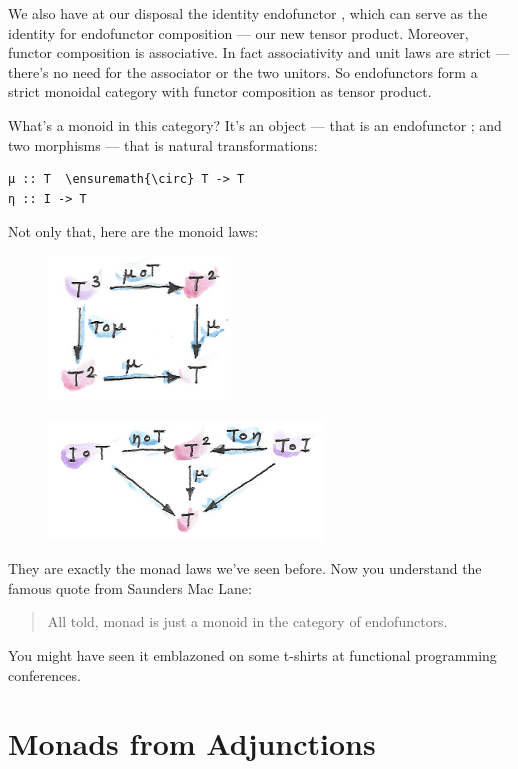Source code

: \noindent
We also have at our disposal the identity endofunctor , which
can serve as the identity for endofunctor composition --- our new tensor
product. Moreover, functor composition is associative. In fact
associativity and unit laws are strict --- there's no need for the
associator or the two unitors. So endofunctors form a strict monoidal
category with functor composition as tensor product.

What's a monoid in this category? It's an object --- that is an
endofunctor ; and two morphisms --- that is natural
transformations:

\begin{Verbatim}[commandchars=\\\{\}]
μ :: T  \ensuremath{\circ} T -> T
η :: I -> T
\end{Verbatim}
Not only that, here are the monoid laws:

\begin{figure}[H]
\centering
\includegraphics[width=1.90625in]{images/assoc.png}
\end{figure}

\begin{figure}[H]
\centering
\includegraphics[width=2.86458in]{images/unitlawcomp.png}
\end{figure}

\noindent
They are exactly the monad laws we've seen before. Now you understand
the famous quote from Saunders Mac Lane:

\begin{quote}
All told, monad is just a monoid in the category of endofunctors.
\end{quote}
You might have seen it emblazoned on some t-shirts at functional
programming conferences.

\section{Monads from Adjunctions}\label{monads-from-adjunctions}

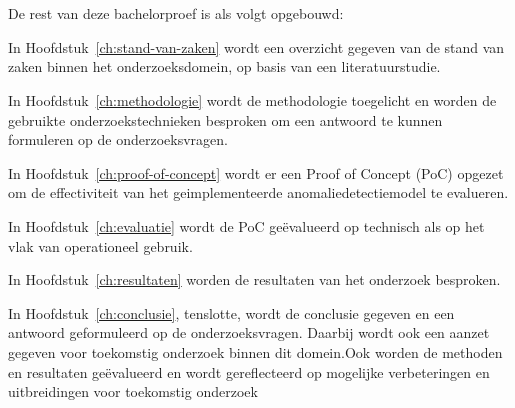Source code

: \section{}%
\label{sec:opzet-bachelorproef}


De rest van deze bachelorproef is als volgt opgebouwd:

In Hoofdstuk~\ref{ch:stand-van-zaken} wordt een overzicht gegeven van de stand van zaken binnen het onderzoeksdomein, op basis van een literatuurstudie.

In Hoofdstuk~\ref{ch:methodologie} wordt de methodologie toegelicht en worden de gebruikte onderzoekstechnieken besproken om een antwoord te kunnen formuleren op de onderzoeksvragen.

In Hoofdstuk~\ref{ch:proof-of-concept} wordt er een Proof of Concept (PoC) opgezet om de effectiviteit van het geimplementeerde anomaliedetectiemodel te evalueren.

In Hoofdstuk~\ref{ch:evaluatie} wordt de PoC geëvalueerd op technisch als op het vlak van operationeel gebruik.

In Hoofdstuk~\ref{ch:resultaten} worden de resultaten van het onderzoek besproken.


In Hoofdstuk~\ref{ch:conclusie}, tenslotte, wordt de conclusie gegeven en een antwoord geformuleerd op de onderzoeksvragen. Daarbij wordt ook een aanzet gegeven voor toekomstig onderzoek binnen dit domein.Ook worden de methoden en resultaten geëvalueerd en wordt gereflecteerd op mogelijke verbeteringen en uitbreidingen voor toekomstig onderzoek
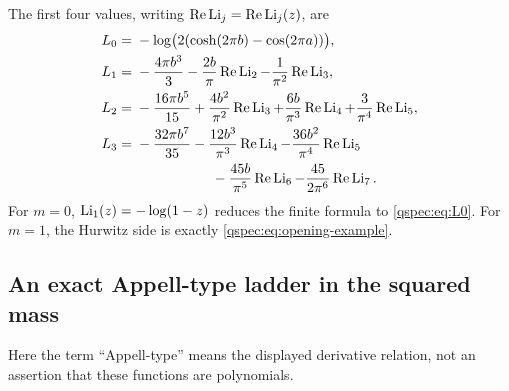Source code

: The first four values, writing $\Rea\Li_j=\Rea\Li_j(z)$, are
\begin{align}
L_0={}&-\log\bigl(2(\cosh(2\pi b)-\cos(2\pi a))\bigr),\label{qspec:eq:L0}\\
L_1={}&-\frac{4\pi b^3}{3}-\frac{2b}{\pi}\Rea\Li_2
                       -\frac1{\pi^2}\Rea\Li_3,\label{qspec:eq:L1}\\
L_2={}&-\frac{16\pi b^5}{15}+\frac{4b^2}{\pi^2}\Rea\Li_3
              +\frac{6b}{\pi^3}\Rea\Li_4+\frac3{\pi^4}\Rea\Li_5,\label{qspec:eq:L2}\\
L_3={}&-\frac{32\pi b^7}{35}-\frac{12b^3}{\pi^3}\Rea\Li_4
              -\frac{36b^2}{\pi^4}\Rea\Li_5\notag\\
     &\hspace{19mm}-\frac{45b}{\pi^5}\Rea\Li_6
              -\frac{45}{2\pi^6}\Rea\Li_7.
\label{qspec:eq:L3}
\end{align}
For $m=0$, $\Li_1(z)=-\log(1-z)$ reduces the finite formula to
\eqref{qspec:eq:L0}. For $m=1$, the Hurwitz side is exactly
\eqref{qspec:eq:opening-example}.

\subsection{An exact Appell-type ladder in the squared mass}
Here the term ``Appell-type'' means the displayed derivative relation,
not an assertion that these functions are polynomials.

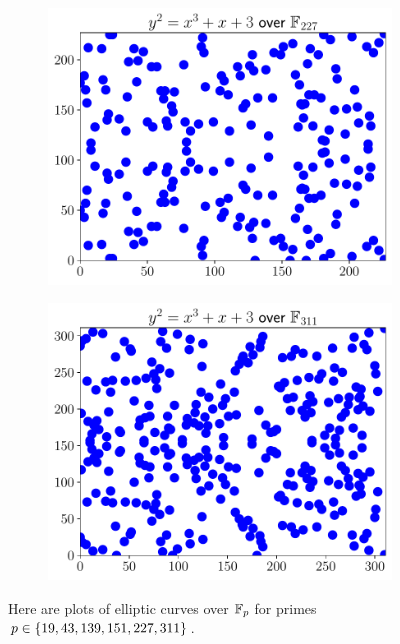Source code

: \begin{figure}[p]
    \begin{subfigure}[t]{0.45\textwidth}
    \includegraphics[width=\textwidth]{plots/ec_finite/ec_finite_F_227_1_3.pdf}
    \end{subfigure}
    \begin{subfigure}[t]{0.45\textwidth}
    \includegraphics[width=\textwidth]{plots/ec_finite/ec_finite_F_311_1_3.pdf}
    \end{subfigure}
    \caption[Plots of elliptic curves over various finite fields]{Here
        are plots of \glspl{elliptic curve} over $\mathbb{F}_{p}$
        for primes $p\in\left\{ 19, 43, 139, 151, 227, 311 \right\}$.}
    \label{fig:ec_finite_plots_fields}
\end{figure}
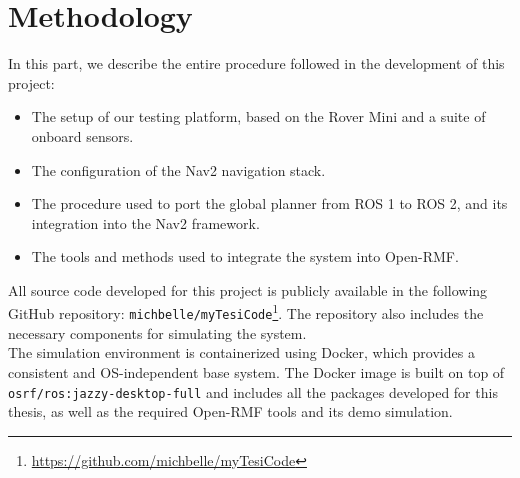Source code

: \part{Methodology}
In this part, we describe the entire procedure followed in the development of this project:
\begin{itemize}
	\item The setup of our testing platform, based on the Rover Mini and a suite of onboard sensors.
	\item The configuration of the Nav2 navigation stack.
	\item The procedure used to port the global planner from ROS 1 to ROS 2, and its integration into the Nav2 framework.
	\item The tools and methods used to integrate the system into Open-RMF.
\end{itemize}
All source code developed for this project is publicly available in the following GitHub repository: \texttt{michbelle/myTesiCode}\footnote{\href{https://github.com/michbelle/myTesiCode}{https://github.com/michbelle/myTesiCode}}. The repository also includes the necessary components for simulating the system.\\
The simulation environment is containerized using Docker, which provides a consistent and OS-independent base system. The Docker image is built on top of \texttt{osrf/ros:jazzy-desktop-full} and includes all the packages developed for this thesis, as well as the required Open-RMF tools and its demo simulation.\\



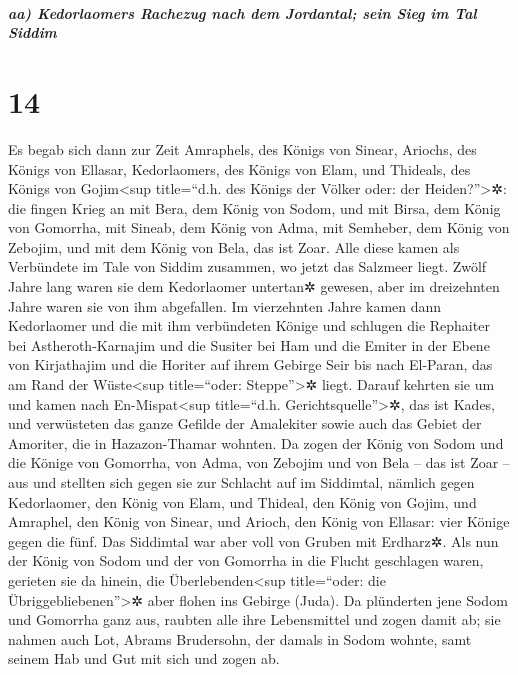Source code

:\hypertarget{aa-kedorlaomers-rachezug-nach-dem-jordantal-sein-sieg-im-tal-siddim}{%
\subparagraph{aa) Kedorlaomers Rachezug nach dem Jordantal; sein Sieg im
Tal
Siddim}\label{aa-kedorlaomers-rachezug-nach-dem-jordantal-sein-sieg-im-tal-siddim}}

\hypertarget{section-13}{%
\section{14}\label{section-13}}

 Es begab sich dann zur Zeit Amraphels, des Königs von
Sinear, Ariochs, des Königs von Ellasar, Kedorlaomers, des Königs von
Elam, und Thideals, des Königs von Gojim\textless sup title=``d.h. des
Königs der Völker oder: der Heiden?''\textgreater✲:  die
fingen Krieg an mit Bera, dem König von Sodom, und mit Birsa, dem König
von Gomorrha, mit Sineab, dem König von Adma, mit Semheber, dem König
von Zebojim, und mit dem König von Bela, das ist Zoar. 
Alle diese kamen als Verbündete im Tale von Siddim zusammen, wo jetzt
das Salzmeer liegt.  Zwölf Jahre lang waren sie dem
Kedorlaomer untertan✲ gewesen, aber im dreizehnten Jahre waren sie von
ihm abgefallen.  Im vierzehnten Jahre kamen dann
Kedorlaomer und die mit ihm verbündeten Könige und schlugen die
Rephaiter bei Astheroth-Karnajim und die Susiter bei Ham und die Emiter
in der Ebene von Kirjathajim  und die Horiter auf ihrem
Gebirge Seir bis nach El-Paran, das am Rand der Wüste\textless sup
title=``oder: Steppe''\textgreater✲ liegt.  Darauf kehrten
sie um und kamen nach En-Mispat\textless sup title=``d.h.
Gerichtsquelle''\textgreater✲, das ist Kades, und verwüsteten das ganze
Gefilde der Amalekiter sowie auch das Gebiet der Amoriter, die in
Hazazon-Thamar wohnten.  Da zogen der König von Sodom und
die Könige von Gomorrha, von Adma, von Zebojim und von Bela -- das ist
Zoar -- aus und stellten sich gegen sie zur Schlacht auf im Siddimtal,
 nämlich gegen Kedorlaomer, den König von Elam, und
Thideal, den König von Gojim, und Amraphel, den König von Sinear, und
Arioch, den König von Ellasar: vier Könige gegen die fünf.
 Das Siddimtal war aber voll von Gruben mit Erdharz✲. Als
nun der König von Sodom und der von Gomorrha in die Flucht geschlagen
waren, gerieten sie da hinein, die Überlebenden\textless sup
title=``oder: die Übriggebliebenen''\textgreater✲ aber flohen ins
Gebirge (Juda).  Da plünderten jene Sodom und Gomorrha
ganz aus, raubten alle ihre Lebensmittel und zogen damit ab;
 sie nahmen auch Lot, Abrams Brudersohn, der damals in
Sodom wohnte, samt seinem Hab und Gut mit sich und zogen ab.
━━━━━━━━━━━━━━━━━━━━━━━━━━━━━━
▶ [Exercise details]: Write the number of lines in the data above that contain "zogen", adding no other words.

▶ [Solution to this exercise]: 3